[Dataset Boundary: Start]

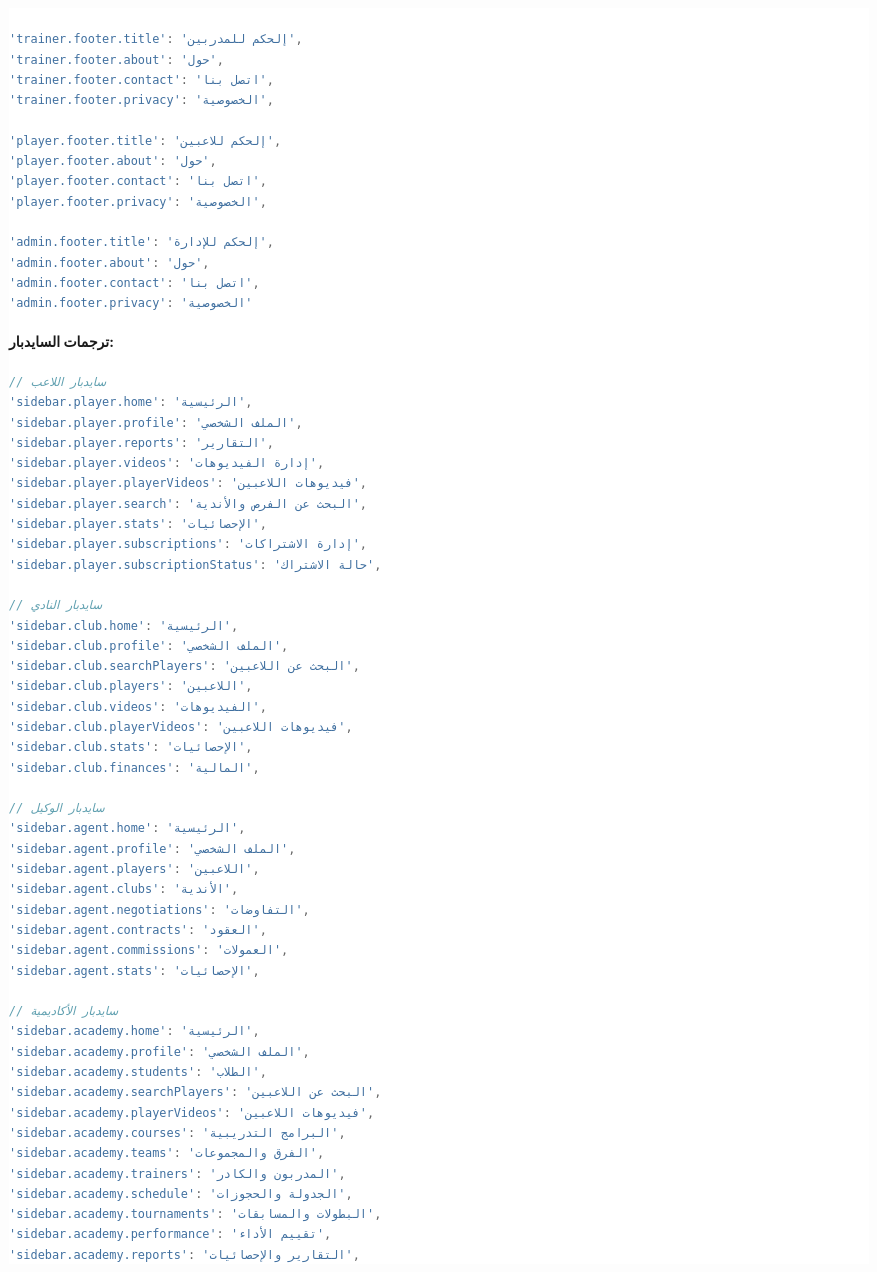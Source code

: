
 ```typescript

'trainer.footer.title': 'إلحكم للمدربين',
'trainer.footer.about': 'حول',
'trainer.footer.contact': 'اتصل بنا',
'trainer.footer.privacy': 'الخصوصية',

'player.footer.title': 'إلحكم للاعبين',
'player.footer.about': 'حول',
'player.footer.contact': 'اتصل بنا',
'player.footer.privacy': 'الخصوصية',

'admin.footer.title': 'إلحكم للإدارة',
'admin.footer.about': 'حول',
'admin.footer.contact': 'اتصل بنا',
'admin.footer.privacy': 'الخصوصية'
```

#### ترجمات السايدبار:
```typescript
// سايدبار اللاعب
'sidebar.player.home': 'الرئيسية',
'sidebar.player.profile': 'الملف الشخصي',
'sidebar.player.reports': 'التقارير',
'sidebar.player.videos': 'إدارة الفيديوهات',
'sidebar.player.playerVideos': 'فيديوهات اللاعبين',
'sidebar.player.search': 'البحث عن الفرص والأندية',
'sidebar.player.stats': 'الإحصائيات',
'sidebar.player.subscriptions': 'إدارة الاشتراكات',
'sidebar.player.subscriptionStatus': 'حالة الاشتراك',

// سايدبار النادي
'sidebar.club.home': 'الرئيسية',
'sidebar.club.profile': 'الملف الشخصي',
'sidebar.club.searchPlayers': 'البحث عن اللاعبين',
'sidebar.club.players': 'اللاعبين',
'sidebar.club.videos': 'الفيديوهات',
'sidebar.club.playerVideos': 'فيديوهات اللاعبين',
'sidebar.club.stats': 'الإحصائيات',
'sidebar.club.finances': 'المالية',

// سايدبار الوكيل
'sidebar.agent.home': 'الرئيسية',
'sidebar.agent.profile': 'الملف الشخصي',
'sidebar.agent.players': 'اللاعبين',
'sidebar.agent.clubs': 'الأندية',
'sidebar.agent.negotiations': 'التفاوضات',
'sidebar.agent.contracts': 'العقود',
'sidebar.agent.commissions': 'العمولات',
'sidebar.agent.stats': 'الإحصائيات',

// سايدبار الأكاديمية
'sidebar.academy.home': 'الرئيسية',
'sidebar.academy.profile': 'الملف الشخصي',
'sidebar.academy.students': 'الطلاب',
'sidebar.academy.searchPlayers': 'البحث عن اللاعبين',
'sidebar.academy.playerVideos': 'فيديوهات اللاعبين',
'sidebar.academy.courses': 'البرامج التدريبية',
'sidebar.academy.teams': 'الفرق والمجموعات',
'sidebar.academy.trainers': 'المدربون والكادر',
'sidebar.academy.schedule': 'الجدولة والحجوزات',
'sidebar.academy.tournaments': 'البطولات والمسابقات',
'sidebar.academy.performance': 'تقييم الأداء',
'sidebar.academy.reports': 'التقارير والإحصائيات',
```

[Dataset Boundary: End]

Assigned task
Skipping any images, write out all the data exactly.

Answer area
Source code

:
 ```typescript

'trainer.footer.title': 'إلحكم للمدربين',
'trainer.footer.about': 'حول',
'trainer.footer.contact': 'اتصل بنا',
'trainer.footer.privacy': 'الخصوصية',

'player.footer.title': 'إلحكم للاعبين',
'player.footer.about': 'حول',
'player.footer.contact': 'اتصل بنا',
'player.footer.privacy': 'الخصوصية',

'admin.footer.title': 'إلحكم للإدارة',
'admin.footer.about': 'حول',
'admin.footer.contact': 'اتصل بنا',
'admin.footer.privacy': 'الخصوصية'
```

#### ترجمات السايدبار:
```typescript
// سايدبار اللاعب
'sidebar.player.home': 'الرئيسية',
'sidebar.player.profile': 'الملف الشخصي',
'sidebar.player.reports': 'التقارير',
'sidebar.player.videos': 'إدارة الفيديوهات',
'sidebar.player.playerVideos': 'فيديوهات اللاعبين',
'sidebar.player.search': 'البحث عن الفرص والأندية',
'sidebar.player.stats': 'الإحصائيات',
'sidebar.player.subscriptions': 'إدارة الاشتراكات',
'sidebar.player.subscriptionStatus': 'حالة الاشتراك',

// سايدبار النادي
'sidebar.club.home': 'الرئيسية',
'sidebar.club.profile': 'الملف الشخصي',
'sidebar.club.searchPlayers': 'البحث عن اللاعبين',
'sidebar.club.players': 'اللاعبين',
'sidebar.club.videos': 'الفيديوهات',
'sidebar.club.playerVideos': 'فيديوهات اللاعبين',
'sidebar.club.stats': 'الإحصائيات',
'sidebar.club.finances': 'المالية',

// سايدبار الوكيل
'sidebar.agent.home': 'الرئيسية',
'sidebar.agent.profile': 'الملف الشخصي',
'sidebar.agent.players': 'اللاعبين',
'sidebar.agent.clubs': 'الأندية',
'sidebar.agent.negotiations': 'التفاوضات',
'sidebar.agent.contracts': 'العقود',
'sidebar.agent.commissions': 'العمولات',
'sidebar.agent.stats': 'الإحصائيات',

// سايدبار الأكاديمية
'sidebar.academy.home': 'الرئيسية',
'sidebar.academy.profile': 'الملف الشخصي',
'sidebar.academy.students': 'الطلاب',
'sidebar.academy.searchPlayers': 'البحث عن اللاعبين',
'sidebar.academy.playerVideos': 'فيديوهات اللاعبين',
'sidebar.academy.courses': 'البرامج التدريبية',
'sidebar.academy.teams': 'الفرق والمجموعات',
'sidebar.academy.trainers': 'المدربون والكادر',
'sidebar.academy.schedule': 'الجدولة والحجوزات',
'sidebar.academy.tournaments': 'البطولات والمسابقات',
'sidebar.academy.performance': 'تقييم الأداء',
'sidebar.academy.reports': 'التقارير والإحصائيات',
```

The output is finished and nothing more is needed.